Data section ▸
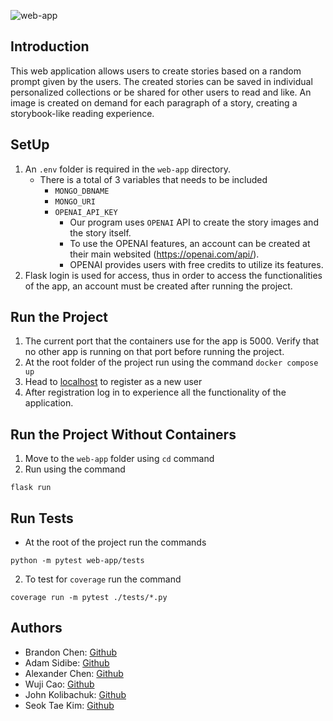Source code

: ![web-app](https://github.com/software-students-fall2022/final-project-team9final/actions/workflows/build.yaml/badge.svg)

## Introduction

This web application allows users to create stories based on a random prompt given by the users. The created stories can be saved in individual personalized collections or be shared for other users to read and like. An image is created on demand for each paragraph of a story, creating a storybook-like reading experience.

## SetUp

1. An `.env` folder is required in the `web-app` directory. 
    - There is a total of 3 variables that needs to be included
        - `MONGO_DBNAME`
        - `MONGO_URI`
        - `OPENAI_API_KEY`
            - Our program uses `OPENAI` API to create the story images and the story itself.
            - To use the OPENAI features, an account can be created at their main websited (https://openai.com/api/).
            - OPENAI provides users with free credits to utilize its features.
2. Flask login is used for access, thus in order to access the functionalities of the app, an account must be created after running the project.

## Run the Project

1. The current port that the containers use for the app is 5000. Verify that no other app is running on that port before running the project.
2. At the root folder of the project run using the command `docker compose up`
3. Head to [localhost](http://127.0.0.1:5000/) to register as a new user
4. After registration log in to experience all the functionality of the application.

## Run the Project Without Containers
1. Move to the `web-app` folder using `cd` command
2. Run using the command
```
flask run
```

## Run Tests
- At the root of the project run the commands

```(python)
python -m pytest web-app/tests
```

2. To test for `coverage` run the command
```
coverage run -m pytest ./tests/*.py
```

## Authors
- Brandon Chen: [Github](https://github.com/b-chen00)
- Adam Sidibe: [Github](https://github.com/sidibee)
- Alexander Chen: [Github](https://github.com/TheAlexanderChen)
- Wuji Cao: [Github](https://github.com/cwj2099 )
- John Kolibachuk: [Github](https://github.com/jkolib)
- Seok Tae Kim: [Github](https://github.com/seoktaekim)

==

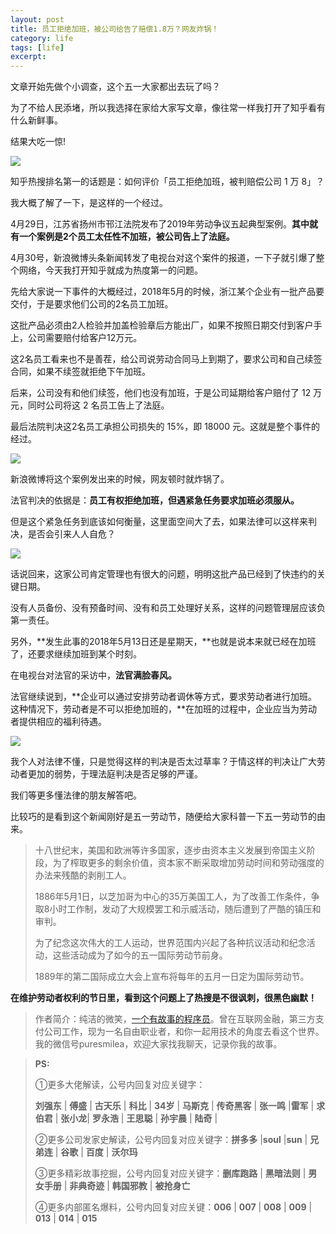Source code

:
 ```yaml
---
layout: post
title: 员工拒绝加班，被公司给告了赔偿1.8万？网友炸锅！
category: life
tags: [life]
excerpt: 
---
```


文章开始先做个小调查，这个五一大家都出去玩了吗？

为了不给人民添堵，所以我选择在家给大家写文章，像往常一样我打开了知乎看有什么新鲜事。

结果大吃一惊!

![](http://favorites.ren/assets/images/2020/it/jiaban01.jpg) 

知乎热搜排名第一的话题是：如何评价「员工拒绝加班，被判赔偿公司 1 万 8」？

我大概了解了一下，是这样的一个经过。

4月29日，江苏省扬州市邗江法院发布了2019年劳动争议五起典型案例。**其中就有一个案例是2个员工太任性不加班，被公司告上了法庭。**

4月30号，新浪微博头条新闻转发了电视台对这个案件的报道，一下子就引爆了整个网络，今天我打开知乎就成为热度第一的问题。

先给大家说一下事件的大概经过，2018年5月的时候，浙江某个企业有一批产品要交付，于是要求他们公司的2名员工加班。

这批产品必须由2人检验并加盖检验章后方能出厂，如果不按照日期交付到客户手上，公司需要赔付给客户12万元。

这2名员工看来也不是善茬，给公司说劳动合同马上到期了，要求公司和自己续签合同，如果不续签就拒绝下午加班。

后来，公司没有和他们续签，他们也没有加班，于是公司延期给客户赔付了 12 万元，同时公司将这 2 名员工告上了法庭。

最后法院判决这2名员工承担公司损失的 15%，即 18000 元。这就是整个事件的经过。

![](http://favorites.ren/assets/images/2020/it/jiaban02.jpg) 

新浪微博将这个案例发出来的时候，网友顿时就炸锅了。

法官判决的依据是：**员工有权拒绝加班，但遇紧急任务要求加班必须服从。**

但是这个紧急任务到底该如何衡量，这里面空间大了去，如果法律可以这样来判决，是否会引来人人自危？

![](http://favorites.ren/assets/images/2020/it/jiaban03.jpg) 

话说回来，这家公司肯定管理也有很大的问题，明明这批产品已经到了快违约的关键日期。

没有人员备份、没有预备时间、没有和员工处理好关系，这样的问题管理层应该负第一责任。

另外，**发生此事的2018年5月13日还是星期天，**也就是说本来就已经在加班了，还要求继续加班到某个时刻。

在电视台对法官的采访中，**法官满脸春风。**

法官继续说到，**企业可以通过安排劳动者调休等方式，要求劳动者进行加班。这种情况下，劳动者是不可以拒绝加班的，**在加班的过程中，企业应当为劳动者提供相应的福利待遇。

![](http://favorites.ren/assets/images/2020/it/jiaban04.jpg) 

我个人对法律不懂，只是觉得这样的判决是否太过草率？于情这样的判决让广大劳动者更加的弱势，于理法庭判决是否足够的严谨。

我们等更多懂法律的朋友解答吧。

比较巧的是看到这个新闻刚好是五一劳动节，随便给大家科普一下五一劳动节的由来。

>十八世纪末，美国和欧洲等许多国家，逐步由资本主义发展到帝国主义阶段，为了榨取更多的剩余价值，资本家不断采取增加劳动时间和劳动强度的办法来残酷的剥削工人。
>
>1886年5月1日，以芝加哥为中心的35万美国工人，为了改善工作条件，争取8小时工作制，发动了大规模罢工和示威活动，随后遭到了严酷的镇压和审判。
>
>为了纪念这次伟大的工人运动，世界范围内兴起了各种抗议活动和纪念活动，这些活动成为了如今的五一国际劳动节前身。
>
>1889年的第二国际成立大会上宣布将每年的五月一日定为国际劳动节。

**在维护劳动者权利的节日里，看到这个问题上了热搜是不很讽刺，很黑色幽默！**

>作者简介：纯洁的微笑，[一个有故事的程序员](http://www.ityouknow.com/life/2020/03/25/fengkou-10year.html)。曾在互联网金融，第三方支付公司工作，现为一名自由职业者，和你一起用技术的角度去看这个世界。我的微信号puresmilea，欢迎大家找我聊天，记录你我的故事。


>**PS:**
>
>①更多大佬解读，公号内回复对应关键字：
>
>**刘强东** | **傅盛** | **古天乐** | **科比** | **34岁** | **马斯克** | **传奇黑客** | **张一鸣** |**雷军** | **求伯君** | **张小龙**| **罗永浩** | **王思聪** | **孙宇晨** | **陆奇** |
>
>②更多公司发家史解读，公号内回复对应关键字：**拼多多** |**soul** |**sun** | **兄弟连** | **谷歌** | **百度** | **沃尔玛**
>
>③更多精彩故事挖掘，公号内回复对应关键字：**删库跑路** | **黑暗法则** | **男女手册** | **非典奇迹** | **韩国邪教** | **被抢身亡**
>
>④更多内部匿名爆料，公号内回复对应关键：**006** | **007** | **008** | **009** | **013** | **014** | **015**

Exercise ▸
Look through the data above for the word "assets". Report each line where it occurs.

Answer for the task ▸
![](http://favorites.ren/assets/images/2020/it/jiaban01.jpg) 
![](http://favorites.ren/assets/images/2020/it/jiaban02.jpg) 
![](http://favorites.ren/assets/images/2020/it/jiaban03.jpg) 
![](http://favorites.ren/assets/images/2020/it/jiaban04.jpg) 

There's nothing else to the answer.